À partir de 2009, j’ai commencé un nouveau chantier de composition basé sur des critères de recherche et d’élaboration à consonance "écologique". Entre 2009 et 2015 sont nés, en plus des pièces appartenant à d’autres filières d’inspiration, les trois cahiers formant le cycle pour piano Prés, le cycle pour voix et trio à cordes Aster Lieder, les trois duos pour violon et alto Masques et Berg, et les trois compositions Prato prima presente, Nube obbediente et Gramigna que le Divertimento Ensemble a décidé de réunir ici dans une sorte de triptyque idéal. Ces trois œuvres ont d’importants liens, aussi bien explicites que souterrains, avec les pièces de chambre mentionnées précédemment. Toutes trois explorent des thèmes liés à l’environnement : réchauffement climatique, consommation des sols, perte de diversité biologique, utilisation durable des ressources, recyclage des déchets, production et conversion de l’énergie, phénomènes migratoires, cohabitation entre différents groupes sociaux, préservation et adaptation des identités culturelles, urbanisme fonctionnel à échelle humaine. Ma façon de les décliner en musique se joue dans les techniques de construction : forme discontinue, assemblage, superposition, polytemporalité, polystylisme, masquage et transparence, émergence et mise en abîme, diversité et homogénéité, perception polyphonique et homophonique, chaîne et trame, citation et auto-citation, intégration et aliénation…

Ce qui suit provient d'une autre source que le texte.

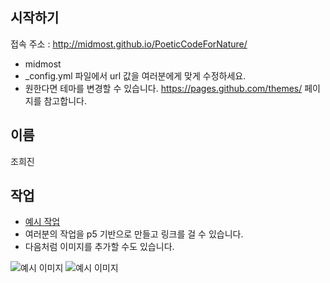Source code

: ## 시작하기

접속 주소 : <http://midmost.github.io/PoeticCodeForNature/>
 * midmost
 * \_config.yml 파일에서 url 값을 여러분에게 맞게 수정하세요.
 * 원한다면 테마를 변경할 수 있습니다. <https://pages.github.com/themes/> 페이지를 참고합니다.


## 이름
조희진

## 작업
 * [예시 작업](https://editor.p5js.org/midmost44@gmail.com/sketches/FgHx1hfAA)
 * 여러분의 작업을 p5 기반으로 만들고 링크를 걸 수 있습니다.
 * 다음처럼 이미지를 추가할 수도 있습니다.

 ![예시 이미지](https://blog.naver.com/PostList.nhn?blogId=csoheon&widgetTypeCall=true&parentCategoryNo=26&directAccess=true#)
 ![예시 이미지](/Users/heejinjo/Documents/GitHub/PoeticCodeForNature/example/untitled.png)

Prato prima presente (Le pré d’avant) pour ensemble parle d’histoire et de mémoire – du fait que, même lorsque la page sur laquelle s’inscrit un geste artistique paraît blanche, même lorsqu’on construit sur une verte prairie homogène, il y a un arrière-plan invisible, un déjà-là, un passé qui les imprègne et les environne – et de la manière « respectueuse » dont ce geste artistique doit faire preuve quand il laisse ses signes dans cet espace qui ne peut jamais être considéré comme neutre ou vierge.
Nube obbediente (Nuage obéissant) pour trombone, percussion et ensemble parle de la prétention humaine, non pas de prévoir la météo pour y adapter son comportement, mais de vouloir la « déterminer » et l’« adapter » au grès de ses loisirs et afin d’exploiter de manière illimitée les ressources de la planète.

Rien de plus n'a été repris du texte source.